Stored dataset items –
☆ ☆ ☆ ☆ ☆ ☆ ☆

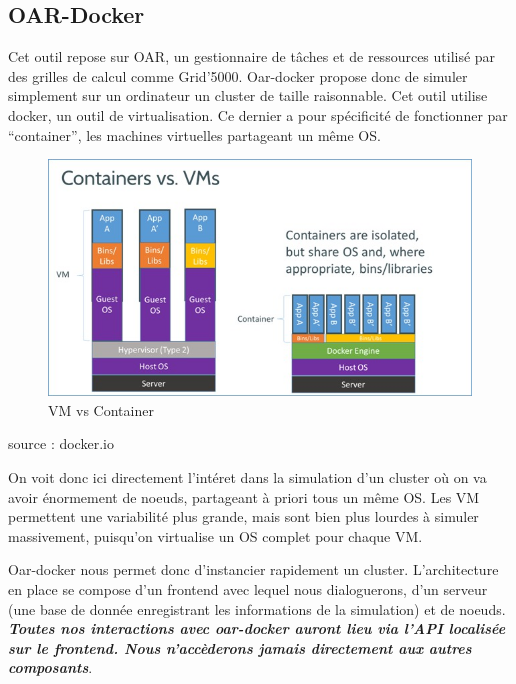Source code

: \documentclass[a4paper,10pt]{article}
\begin{document}
\subsection{OAR-Docker}
Cet outil repose sur OAR, un gestionnaire de tâches et de ressources utilisé par des grilles de calcul comme Grid'5000.
Oar-docker propose donc de simuler simplement sur un ordinateur un cluster de taille raisonnable. Cet outil utilise docker, un outil de virtualisation.
Ce dernier a pour spécificité de fonctionner par ``container'', les machines virtuelles partageant un même OS.
\begin{figure}[h]
  \begin{center}
    \includegraphics[scale=0.3]{./docker.png}
   \caption{\label{docker} VM vs Container}
  \end{center}
\end{figure}

source : docker.io

On voit donc ici directement l'intéret dans la simulation d'un cluster où on va avoir énormement de noeuds, partageant à priori tous un même OS.
Les VM permettent une variabilité plus grande, mais sont bien plus lourdes à simuler massivement, puisqu'on virtualise un OS complet pour chaque VM.
\vspace{0.5cm}

Oar-docker nous permet donc d'instancier rapidement un cluster.
L'architecture en place se compose d'un frontend avec lequel nous dialoguerons, d'un serveur (une base de donnée enregistrant les informations de la simulation)
et de noeuds. \textbf{\textit{Toutes nos interactions avec oar-docker auront lieu via l'API localisée sur le frontend. Nous n'accèderons jamais directement aux autres composants}}.

\vspace{0.5cm}
\end{document}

☆ ☆ ☆ ☆ ☆ ☆ ☆

Exercise details –
What is needed is an exact copy of each line from the top of the data above through the line containing "Oar-docker propose donc", with no pictures.

Exercise output –
Source code

: \documentclass[a4paper,10pt]{article}
\begin{document}
\subsection{OAR-Docker}
Cet outil repose sur OAR, un gestionnaire de tâches et de ressources utilisé par des grilles de calcul comme Grid'5000.
Oar-docker propose donc de simuler simplement sur un ordinateur un cluster de taille raisonnable. Cet outil utilise docker, un outil de virtualisation.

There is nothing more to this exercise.